*** Given entries ***
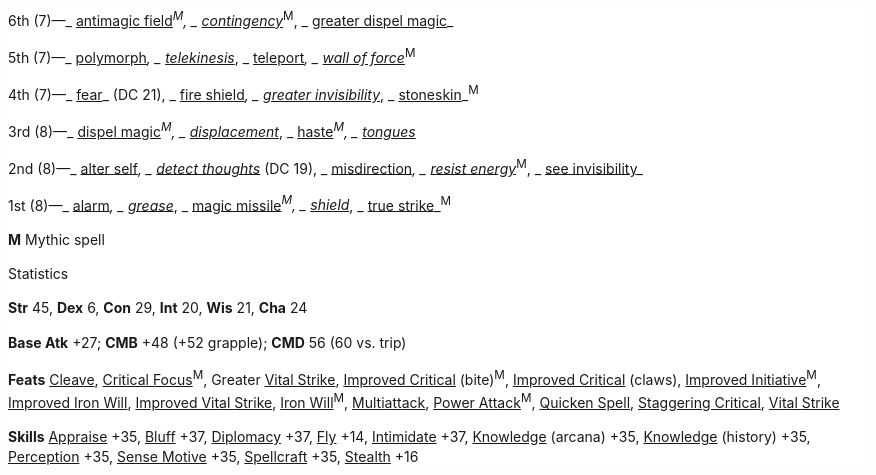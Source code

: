 6th (7)—_ [antimagic field](/pathfinderRPG/prd/spells/antimagicField.html#_antimagic-field)_<sup>M</sup>, _ [contingency](/pathfinderRPG/prd/spells/contingency.html#_contingency)_<sup>M</sup>, _ [greater dispel magic](/pathfinderRPG/prd/spells/dispelMagic.html#_dispel-magic-greater)_

5th (7)—_ [polymorph](/pathfinderRPG/prd/spells/polymorph.html#_polymorph)_, _ [telekinesis](/pathfinderRPG/prd/spells/telekinesis.html#_telekinesis)_, _ [teleport](/pathfinderRPG/prd/spells/teleport.html#_teleport)_, _ [wall of force](/pathfinderRPG/prd/spells/wallOfForce.html#_wall-of-force)_<sup>M</sup>

4th (7)—_ [fear](/pathfinderRPG/prd/spells/fear.html#_fear)_ (DC 21), _ [fire shield](/pathfinderRPG/prd/spells/fireShield.html#_fire-shield)_, _ [greater invisibility](/pathfinderRPG/prd/spells/invisibility.html#_invisibility-greater)_, _ [stoneskin](/pathfinderRPG/prd/spells/stoneskin.html#_stoneskin)_<sup>M</sup>

3rd (8)—_ [dispel magic](/pathfinderRPG/prd/spells/dispelMagic.html#_dispel-magic)_<sup>M</sup>, _ [displacement](/pathfinderRPG/prd/spells/displacement.html#_displacement)_, _ [haste](/pathfinderRPG/prd/spells/haste.html#_haste)_<sup>M</sup>, _ [tongues](/pathfinderRPG/prd/spells/tongues.html#_tongues)_

2nd (8)—_ [alter self](/pathfinderRPG/prd/spells/alterSelf.html#_alter-self)_, _ [detect thoughts](/pathfinderRPG/prd/spells/detectThoughts.html#_detect-thoughts)_ (DC 19), _ [misdirection](/pathfinderRPG/prd/spells/misdirection.html#_misdirection)_, _ [resist energy](/pathfinderRPG/prd/spells/resistEnergy.html#_resist-energy)_<sup>M</sup>, _ [see invisibility](/pathfinderRPG/prd/spells/seeInvisibility.html#_see-invisibility)_

1st (8)—_ [alarm](/pathfinderRPG/prd/spells/alarm.html#_alarm)_, _ [grease](/pathfinderRPG/prd/spells/grease.html#_grease)_, _ [magic missile](/pathfinderRPG/prd/spells/magicMissile.html#_magic-missile)_<sup>M</sup>, _ [shield](/pathfinderRPG/prd/spells/shield.html#_shield)_, _ [true strike](/pathfinderRPG/prd/spells/trueStrike.html#_true-strike)_<sup>M</sup>

**M** Mythic spell

Statistics

**Str** 45, **Dex** 6, **Con** 29, **Int** 20, **Wis** 21, **Cha** 24

**Base Atk** +27; **CMB** +48 (+52 grapple); **CMD** 56 (60 vs. trip)

**Feats** [Cleave](/pathfinderRPG/prd/feats.html#_cleave), [Critical Focus](/pathfinderRPG/prd/mythicAdventures/mythicFeats.html#_critical-focus-mythic)<sup>M</sup>, Greater [Vital Strike](/pathfinderRPG/prd/feats.html#_vital-strike), [Improved Critical](/pathfinderRPG/prd/feats.html#_improved-critical) (bite)<sup>M</sup>, [Improved Critical](/pathfinderRPG/prd/feats.html#_improved-critical) (claws), [Improved Initiative](/pathfinderRPG/prd/mythicAdventures/mythicFeats.html#_improved-initiative-mythic)<sup>M</sup>, [Improved Iron Will](/pathfinderRPG/prd/feats.html#_improved-iron-will), [Improved Vital Strike](/pathfinderRPG/prd/feats.html#_improved-vital-strike), [Iron Will](/pathfinderRPG/prd/mythicAdventures/mythicFeats.html#_iron-will-mythic)<sup>M</sup>, [Multiattack](/pathfinderRPG/prd/monsters/monsterFeats.html#_multiattack), [Power Attack](/pathfinderRPG/prd/mythicAdventures/mythicFeats.html#_power-attack-mythic)<sup>M</sup>, [Quicken Spell](/pathfinderRPG/prd/feats.html#_quicken-spell), [Staggering Critical](/pathfinderRPG/prd/feats.html#_staggering-critical), [Vital Strike](/pathfinderRPG/prd/feats.html#_vital-strike)

**Skills** [Appraise](/pathfinderRPG/prd/skills/appraise.html#_appraise) +35, [Bluff](/pathfinderRPG/prd/skills/bluff.html#_bluff) +37, [Diplomacy](/pathfinderRPG/prd/skills/diplomacy.html#_diplomacy) +37, [Fly](/pathfinderRPG/prd/skills/fly.html#_fly) +14, [Intimidate](/pathfinderRPG/prd/skills/intimidate.html#_intimidate) +37, [Knowledge](/pathfinderRPG/prd/skills/knowledge.html#_knowledge) (arcana) +35, [Knowledge](/pathfinderRPG/prd/skills/knowledge.html#_knowledge) (history) +35, [Perception](/pathfinderRPG/prd/skills/perception.html#_perception) +35, [Sense Motive](/pathfinderRPG/prd/skills/senseMotive.html#_sense-motive) +35, [Spellcraft](/pathfinderRPG/prd/skills/spellcraft.html#_spellcraft) +35, [Stealth](/pathfinderRPG/prd/skills/stealth.html#_stealth) +16
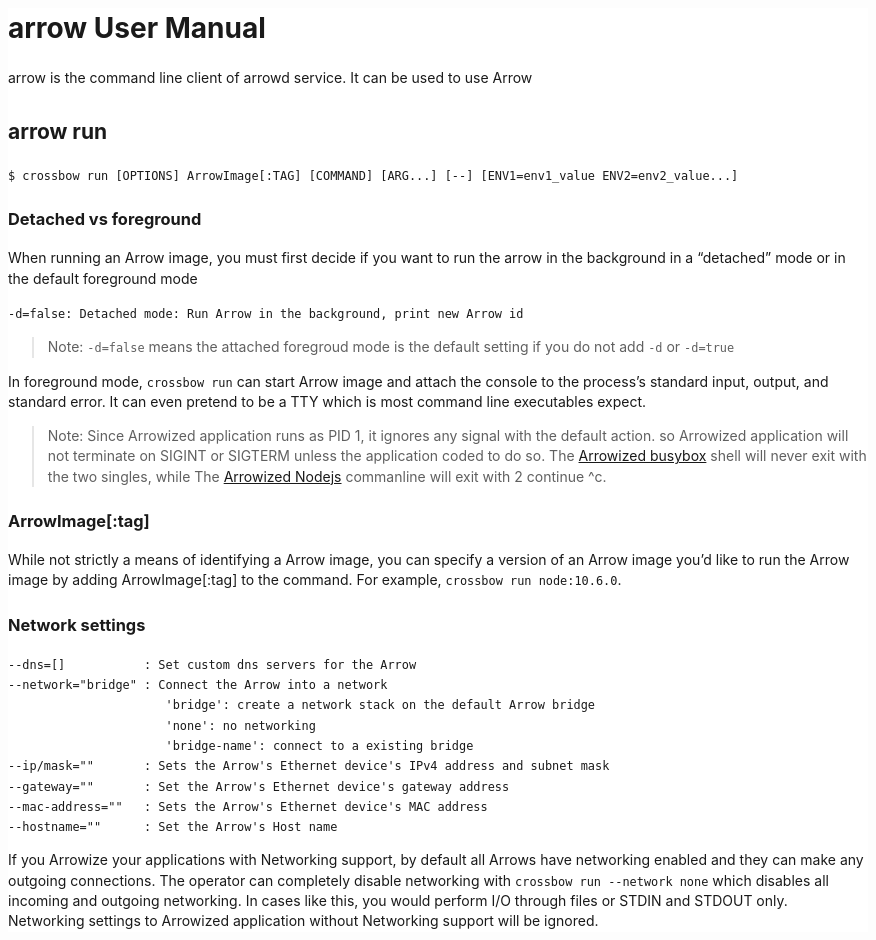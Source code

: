 # arrow User Manual
arrow is the command line client of arrowd service. It can be used to use Arrow

## arrow run
```
$ crossbow run [OPTIONS] ArrowImage[:TAG] [COMMAND] [ARG...] [--] [ENV1=env1_value ENV2=env2_value...]
```

### Detached vs foreground
When running an Arrow image, you must first decide if you want to run the arrow in the background in a “detached” mode or in the default foreground mode
```
-d=false: Detached mode: Run Arrow in the background, print new Arrow id
```

> Note: ` -d=false ` means the attached foregroud mode is the default setting if you do not add ` -d ` or ` -d=true `

In foreground mode, ` crossbow run ` can start Arrow image and attach the console to the process’s standard input, output, and standard error. It can even pretend to be a TTY which is most command line executables expect.

> Note: Since Arrowized application runs as PID 1, it ignores any signal with the default action. so Arrowized application will not terminate on SIGINT or SIGTERM unless the application coded to do so. The [Arrowized busybox](/link/to/Arrowized_Busybox.md) shell will never exit with the two singles, while The [Arrowized Nodejs](/link/to/Arrowwized_Nodejs.md) commanline will exit with 2 continue ^c.

### ArrowImage[:tag]
While not strictly a means of identifying a Arrow image, you can specify a version of an Arrow image you’d like to run the Arrow image by adding ArrowImage[:tag] to the command. For example, ` crossbow run node:10.6.0 `.

### Network settings
```
--dns=[]           : Set custom dns servers for the Arrow
--network="bridge" : Connect the Arrow into a network
                      'bridge': create a network stack on the default Arrow bridge
                      'none': no networking
                      'bridge-name': connect to a existing bridge
--ip/mask=""       : Sets the Arrow's Ethernet device's IPv4 address and subnet mask
--gateway=""       : Set the Arrow's Ethernet device's gateway address
--mac-address=""   : Sets the Arrow's Ethernet device's MAC address
--hostname=""      : Set the Arrow's Host name
```
If you Arrowize your applications with Networking support, by default all Arrows have networking enabled and they can make any outgoing connections. The operator can completely disable networking with ` crossbow run --network none ` which disables all incoming and outgoing networking. In cases like this, you would perform I/O through files or STDIN and STDOUT only. Networking settings to Arrowized application without Networking support will be ignored.
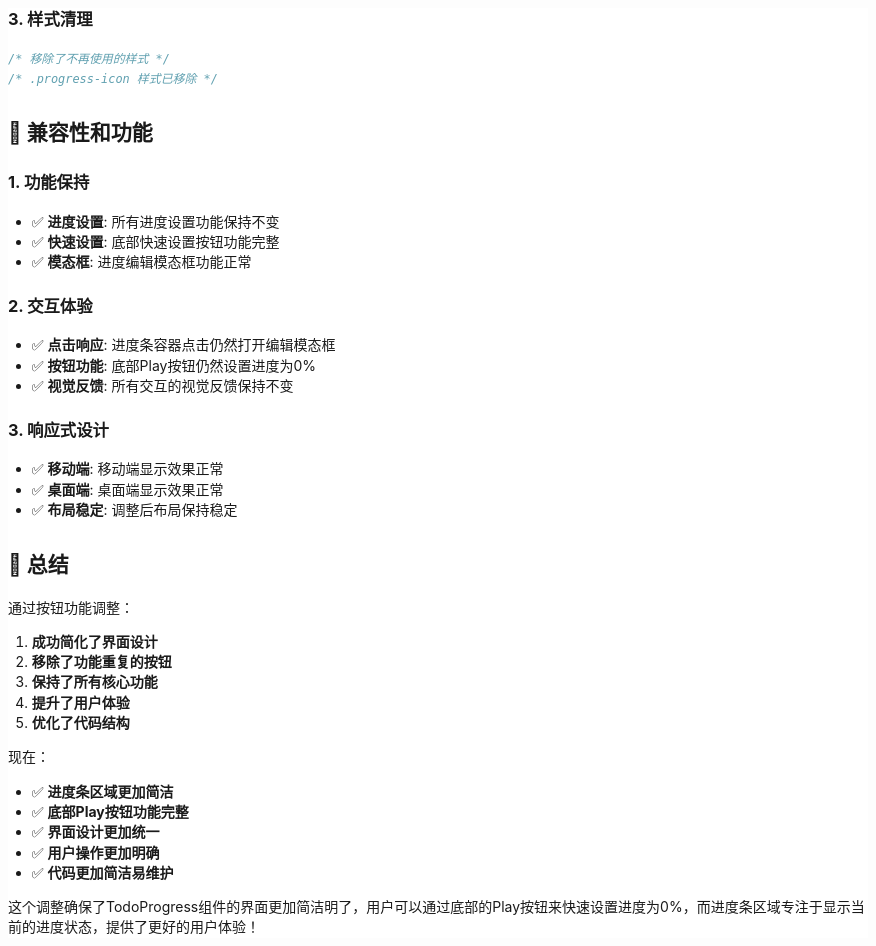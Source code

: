 ### 3. 样式清理
```css
/* 移除了不再使用的样式 */
/* .progress-icon 样式已移除 */
```

## 📱 兼容性和功能

### 1. 功能保持
- ✅ **进度设置**: 所有进度设置功能保持不变
- ✅ **快速设置**: 底部快速设置按钮功能完整
- ✅ **模态框**: 进度编辑模态框功能正常

### 2. 交互体验
- ✅ **点击响应**: 进度条容器点击仍然打开编辑模态框
- ✅ **按钮功能**: 底部Play按钮仍然设置进度为0%
- ✅ **视觉反馈**: 所有交互的视觉反馈保持不变

### 3. 响应式设计
- ✅ **移动端**: 移动端显示效果正常
- ✅ **桌面端**: 桌面端显示效果正常
- ✅ **布局稳定**: 调整后布局保持稳定

## 🎉 总结

通过按钮功能调整：

1. **成功简化了界面设计**
2. **移除了功能重复的按钮**
3. **保持了所有核心功能**
4. **提升了用户体验**
5. **优化了代码结构**

现在：
- ✅ **进度条区域更加简洁**
- ✅ **底部Play按钮功能完整**
- ✅ **界面设计更加统一**
- ✅ **用户操作更加明确**
- ✅ **代码更加简洁易维护**

这个调整确保了TodoProgress组件的界面更加简洁明了，用户可以通过底部的Play按钮来快速设置进度为0%，而进度条区域专注于显示当前的进度状态，提供了更好的用户体验！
*** End of Given entries ***
Work item: Wherever the string "name" appears in the data above, copy the line it sits in.

Answer for the task:
                      'bridge-name': connect to a existing bridge
--hostname=""      : Set the Arrow's Host name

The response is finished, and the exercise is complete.